▸ **Supplied data**

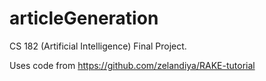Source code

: # articleGeneration
CS 182 (Artificial Intelligence) Final Project.

Uses code from https://github.com/zelandiya/RAKE-tutorial
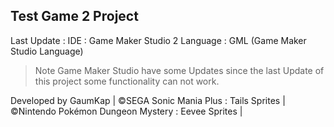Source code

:## Test Game 2 Project ##
Last Update : 
IDE : Game Maker Studio 2
Language : GML (Game Maker Studio Language)

>Note Game Maker Studio have some Updates since the last Update of this project some functionality  can not work.


Developed by GaumKap | 
©SEGA Sonic Mania Plus : Tails Sprites | 
©Nintendo Pokémon Dungeon Mystery : Eevee Sprites | 
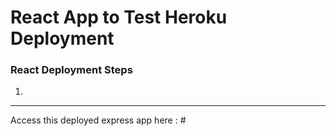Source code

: # React App to Test Heroku Deployment 

### React Deployment Steps
1. 

<hr>  
Access this deployed express app here : #
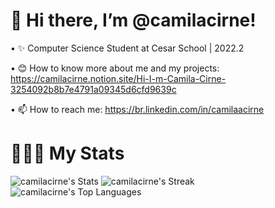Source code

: 
# 👋 Hi there, I’m @camilacirne!

• ✨ Computer Science Student at Cesar School | 2022.2

• 😊 How to know more about me and my projects: https://camilacirne.notion.site/Hi-I-m-Camila-Cirne-3254092b8b7e4791a09345d6cfd9639c

• 📫 How to reach me: https://br.linkedin.com/in/camilaacirne

# 👩🏻‍💻 My Stats
![camilacirne's Stats](https://github-readme-stats.vercel.app/api?username=camilacirne&theme=synthwave&show_icons=true&hide_border=true&count_private=true)
![camilacirne's Streak](https://github-readme-streak-stats.herokuapp.com/?user=camilacirne&theme=synthwave&hide_border=true)
![camilacirne's Top Languages](https://github-readme-stats.vercel.app/api/top-langs/?username=camilacirne&theme=synthwave&show_icons=true&hide_border=true&layout=compact)
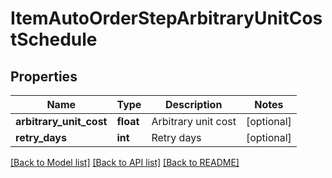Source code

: # ItemAutoOrderStepArbitraryUnitCostSchedule

## Properties
Name | Type | Description | Notes
------------ | ------------- | ------------- | -------------
**arbitrary_unit_cost** | **float** | Arbitrary unit cost | [optional] 
**retry_days** | **int** | Retry days | [optional] 

[[Back to Model list]](../README.md#documentation-for-models) [[Back to API list]](../README.md#documentation-for-api-endpoints) [[Back to README]](../README.md)



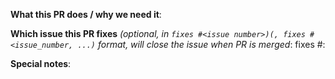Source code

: <!--
Thank you for contributing to anchore-engine! We really appreciate your time and effort to help out the community.

Before submitting this PR, we'd like to make sure you are aware of our technical requirements and PR process.

* https://github.com/anchore/anchore-engine/tree/master/CONTRIBUTING.rst

When updates to your PR are requested, please add new commits and do not squash the history. This will make it easier to
identify new changes. The PR will be squashed when we merge it to ensure a clean history. Thanks.

-->

**What this PR does / why we need it**:


**Which issue this PR fixes** *(optional, in `fixes #<issue number>)(, fixes #<issue_number, ...)` format, will close the issue when PR is merged*: fixes #:

**Special notes**:


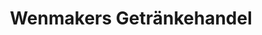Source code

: ---
title: "Wenmakers Getränkehandel"
url: /wetter-ruhr/wenmakers-getraenkehandel/
shop: Getränke
---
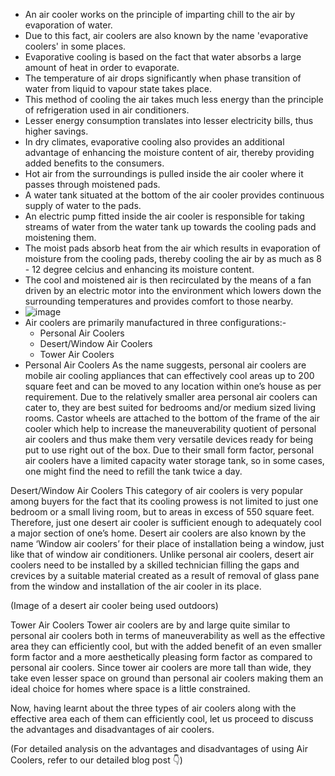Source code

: - An air cooler works on the principle of imparting chill to the air by evaporation of water. 
- Due to this fact, air coolers are also known by the name 'evaporative coolers' in some places. 
- Evaporative cooling is based on the fact that water absorbs a large amount of heat in order to evaporate. 
- The temperature of air drops significantly when phase transition of water from liquid to vapour state takes place.
- This method of cooling the air takes much less energy than the principle of refrigeration used in air conditioners. 
- Lesser energy consumption translates into lesser electricity bills, thus higher savings. 
- In dry climates, evaporative cooling also provides an additional advantage of enhancing the moisture content of air, thereby providing added benefits to the consumers.
- Hot air from the surroundings is pulled inside the air cooler where it passes through moistened pads. 
- A water tank situated at the bottom of the air cooler provides continuous supply of water to the pads. 
- An electric pump fitted inside the air cooler is responsible for taking streams of water from the water tank up towards the cooling pads and moistening them. 
- The moist pads absorb heat from the air which results in evaporation of moisture from the cooling pads, thereby cooling the air by as much as 8 - 12 degree celcius and enhancing its moisture content. 
- The cool and moistened air is then recirculated by the means of a fan driven by an electric motor into the environment which lowers down the surrounding temperatures and provides comfort to those nearby.
- ![image](https://user-images.githubusercontent.com/64991656/141331988-d7c152fe-20a4-4e9c-85c2-86c287ac3d80.png)
- Air coolers are primarily manufactured in three configurations:-
    - Personal Air Coolers
    - Desert/Window Air Coolers
    - Tower Air Coolers
- Personal Air Coolers
As the name suggests, personal air coolers are mobile air cooling appliances that can effectively cool areas up to 200 square feet and can be moved to any location within one’s house as per requirement. Due to the relatively smaller area personal air coolers can cater to, they are best suited for bedrooms and/or medium sized living rooms. Castor wheels are attached to the bottom of the frame of the air cooler which help to increase the maneuverability quotient of personal air coolers and thus make them very versatile devices ready for being put to use right out of the box. Due to their small form factor, personal air coolers have a limited capacity water storage tank, so in some cases, one might find the need to refill the tank twice a day.

Desert/Window Air Coolers
This category of air coolers is very popular among buyers for the fact that its cooling prowess is not limited to just one bedroom or a small living room, but to areas in excess of 550 square feet. Therefore, just one desert air cooler is sufficient enough to adequately cool a major section of one’s home. Desert air coolers are also known by the name ‘Window air coolers’ for their place of installation being a window, just like that of window air conditioners. Unlike personal air coolers, desert air coolers need to be installed by a skilled technician filling the gaps and crevices by a suitable material created as a result of removal of glass pane from the window and installation of the air cooler in its place.


(Image of a desert air cooler being used outdoors)

Tower Air Coolers
Tower air coolers are by and large quite similar to personal air coolers both in terms of maneuverability as well as the effective area they can efficiently cool, but with the added benefit of an even smaller form factor and a more aesthetically pleasing form factor as compared to personal air coolers. Since tower air coolers are more tall than wide, they take even lesser space on ground than personal air coolers making them an ideal choice for homes where space is a little constrained.

Now, having learnt about the three types of air coolers along with the effective area each of them can efficiently cool, let us proceed to discuss the advantages and disadvantages of air coolers.

(For detailed analysis on the advantages and disadvantages of using Air Coolers, refer to our detailed blog post 👇)
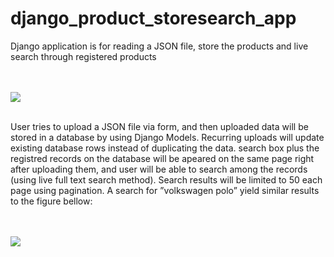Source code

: # django_product_storesearch_app
Django application is for reading a JSON file, store the products and live search through registered products

<br><br> <img src="https://shahraksanatishk.ir/img/storesearch.png"> <br><br>

User tries to upload a JSON file via form, and then uploaded data will be stored in a database by using Django Models. Recurring uploads will update existing database rows instead of duplicating the data.
search box plus the registred records on the database will be apeared on the same page right after uploading them, and user will be able to search among the records (using live full text search method). Search results will be limited to 50 each page using pagination. A search for ”volkswagen polo” yield similar results to the figure bellow:

<br><br> <img src="https://shahraksanatishk.ir/img/storesearch2.png"> <br><br>
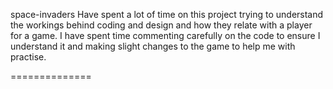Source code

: space-invaders
Have spent a lot of time on this project trying to understand the workings behind coding and design and how they relate with a player for a game. I have spent time commenting carefully on the code to ensure I understand it and making slight changes to the game to help me with practise. 


==============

▸ **Instructions for the task**
The listing above should be transcribed word for word, with its pictures left out.

▸ **Written response**
Source code

: # articleGeneration
CS 182 (Artificial Intelligence) Final Project.

Uses code from https://github.com/zelandiya/RAKE-tutorial
Source code

:## Test Game 2 Project ##
Last Update : 
IDE : Game Maker Studio 2
Language : GML (Game Maker Studio Language)

>Note Game Maker Studio have some Updates since the last Update of this project some functionality  can not work.


Developed by GaumKap | 
©SEGA Sonic Mania Plus : Tails Sprites | 
©Nintendo Pokémon Dungeon Mystery : Eevee Sprites | 
Source code

: # React App to Test Heroku Deployment 

### React Deployment Steps
1. 

<hr>  
Access this deployed express app here : #
Source code

: 
# 👋 Hi there, I’m @camilacirne!

• ✨ Computer Science Student at Cesar School | 2022.2

• 😊 How to know more about me and my projects: https://camilacirne.notion.site/Hi-I-m-Camila-Cirne-3254092b8b7e4791a09345d6cfd9639c

• 📫 How to reach me: https://br.linkedin.com/in/camilaacirne

# 👩🏻‍💻 My Stats
![camilacirne's Stats](https://github-readme-stats.vercel.app/api?username=camilacirne&theme=synthwave&show_icons=true&hide_border=true&count_private=true)
![camilacirne's Streak](https://github-readme-streak-stats.herokuapp.com/?user=camilacirne&theme=synthwave&hide_border=true)
![camilacirne's Top Languages](https://github-readme-stats.vercel.app/api/top-langs/?username=camilacirne&theme=synthwave&show_icons=true&hide_border=true&layout=compact)
Source code

: # ItemAutoOrderStepArbitraryUnitCostSchedule

## Properties
Name | Type | Description | Notes
------------ | ------------- | ------------- | -------------
**arbitrary_unit_cost** | **float** | Arbitrary unit cost | [optional] 
**retry_days** | **int** | Retry days | [optional] 

[[Back to Model list]](../README.md#documentation-for-models) [[Back to API list]](../README.md#documentation-for-api-endpoints) [[Back to README]](../README.md)



Source code

: <!--
Thank you for contributing to anchore-engine! We really appreciate your time and effort to help out the community.

Before submitting this PR, we'd like to make sure you are aware of our technical requirements and PR process.

* https://github.com/anchore/anchore-engine/tree/master/CONTRIBUTING.rst

When updates to your PR are requested, please add new commits and do not squash the history. This will make it easier to
identify new changes. The PR will be squashed when we merge it to ensure a clean history. Thanks.

-->

**What this PR does / why we need it**:


**Which issue this PR fixes** *(optional, in `fixes #<issue number>)(, fixes #<issue_number, ...)` format, will close the issue when PR is merged*: fixes #:

**Special notes**:


Source code

: ---
title: "Wenmakers Getränkehandel"
url: /wetter-ruhr/wenmakers-getraenkehandel/
shop: Getränke
---
Source code

: - An air cooler works on the principle of imparting chill to the air by evaporation of water. 
- Due to this fact, air coolers are also known by the name 'evaporative coolers' in some places. 
- Evaporative cooling is based on the fact that water absorbs a large amount of heat in order to evaporate. 
- The temperature of air drops significantly when phase transition of water from liquid to vapour state takes place.
- This method of cooling the air takes much less energy than the principle of refrigeration used in air conditioners. 
- Lesser energy consumption translates into lesser electricity bills, thus higher savings. 
- In dry climates, evaporative cooling also provides an additional advantage of enhancing the moisture content of air, thereby providing added benefits to the consumers.
- Hot air from the surroundings is pulled inside the air cooler where it passes through moistened pads. 
- A water tank situated at the bottom of the air cooler provides continuous supply of water to the pads. 
- An electric pump fitted inside the air cooler is responsible for taking streams of water from the water tank up towards the cooling pads and moistening them. 
- The moist pads absorb heat from the air which results in evaporation of moisture from the cooling pads, thereby cooling the air by as much as 8 - 12 degree celcius and enhancing its moisture content. 
- The cool and moistened air is then recirculated by the means of a fan driven by an electric motor into the environment which lowers down the surrounding temperatures and provides comfort to those nearby.
- ![image](https://user-images.githubusercontent.com/64991656/141331988-d7c152fe-20a4-4e9c-85c2-86c287ac3d80.png)
- Air coolers are primarily manufactured in three configurations:-
    - Personal Air Coolers
    - Desert/Window Air Coolers
    - Tower Air Coolers
- Personal Air Coolers
As the name suggests, personal air coolers are mobile air cooling appliances that can effectively cool areas up to 200 square feet and can be moved to any location within one’s house as per requirement. Due to the relatively smaller area personal air coolers can cater to, they are best suited for bedrooms and/or medium sized living rooms. Castor wheels are attached to the bottom of the frame of the air cooler which help to increase the maneuverability quotient of personal air coolers and thus make them very versatile devices ready for being put to use right out of the box. Due to their small form factor, personal air coolers have a limited capacity water storage tank, so in some cases, one might find the need to refill the tank twice a day.

Desert/Window Air Coolers
This category of air coolers is very popular among buyers for the fact that its cooling prowess is not limited to just one bedroom or a small living room, but to areas in excess of 550 square feet. Therefore, just one desert air cooler is sufficient enough to adequately cool a major section of one’s home. Desert air coolers are also known by the name ‘Window air coolers’ for their place of installation being a window, just like that of window air conditioners. Unlike personal air coolers, desert air coolers need to be installed by a skilled technician filling the gaps and crevices by a suitable material created as a result of removal of glass pane from the window and installation of the air cooler in its place.


(Image of a desert air cooler being used outdoors)

Tower Air Coolers
Tower air coolers are by and large quite similar to personal air coolers both in terms of maneuverability as well as the effective area they can efficiently cool, but with the added benefit of an even smaller form factor and a more aesthetically pleasing form factor as compared to personal air coolers. Since tower air coolers are more tall than wide, they take even lesser space on ground than personal air coolers making them an ideal choice for homes where space is a little constrained.

Now, having learnt about the three types of air coolers along with the effective area each of them can efficiently cool, let us proceed to discuss the advantages and disadvantages of air coolers.

(For detailed analysis on the advantages and disadvantages of using Air Coolers, refer to our detailed blog post 👇)
Source code

: # django_product_storesearch_app
Django application is for reading a JSON file, store the products and live search through registered products

<br><br> <img src="https://shahraksanatishk.ir/img/storesearch.png"> <br><br>

User tries to upload a JSON file via form, and then uploaded data will be stored in a database by using Django Models. Recurring uploads will update existing database rows instead of duplicating the data.
search box plus the registred records on the database will be apeared on the same page right after uploading them, and user will be able to search among the records (using live full text search method). Search results will be limited to 50 each page using pagination. A search for ”volkswagen polo” yield similar results to the figure bellow:

<br><br> <img src="https://shahraksanatishk.ir/img/storesearch2.png"> <br><br>
Source code

: space-invaders
Have spent a lot of time on this project trying to understand the workings behind coding and design and how they relate with a player for a game. I have spent time commenting carefully on the code to ensure I understand it and making slight changes to the game to help me with practise. 


==============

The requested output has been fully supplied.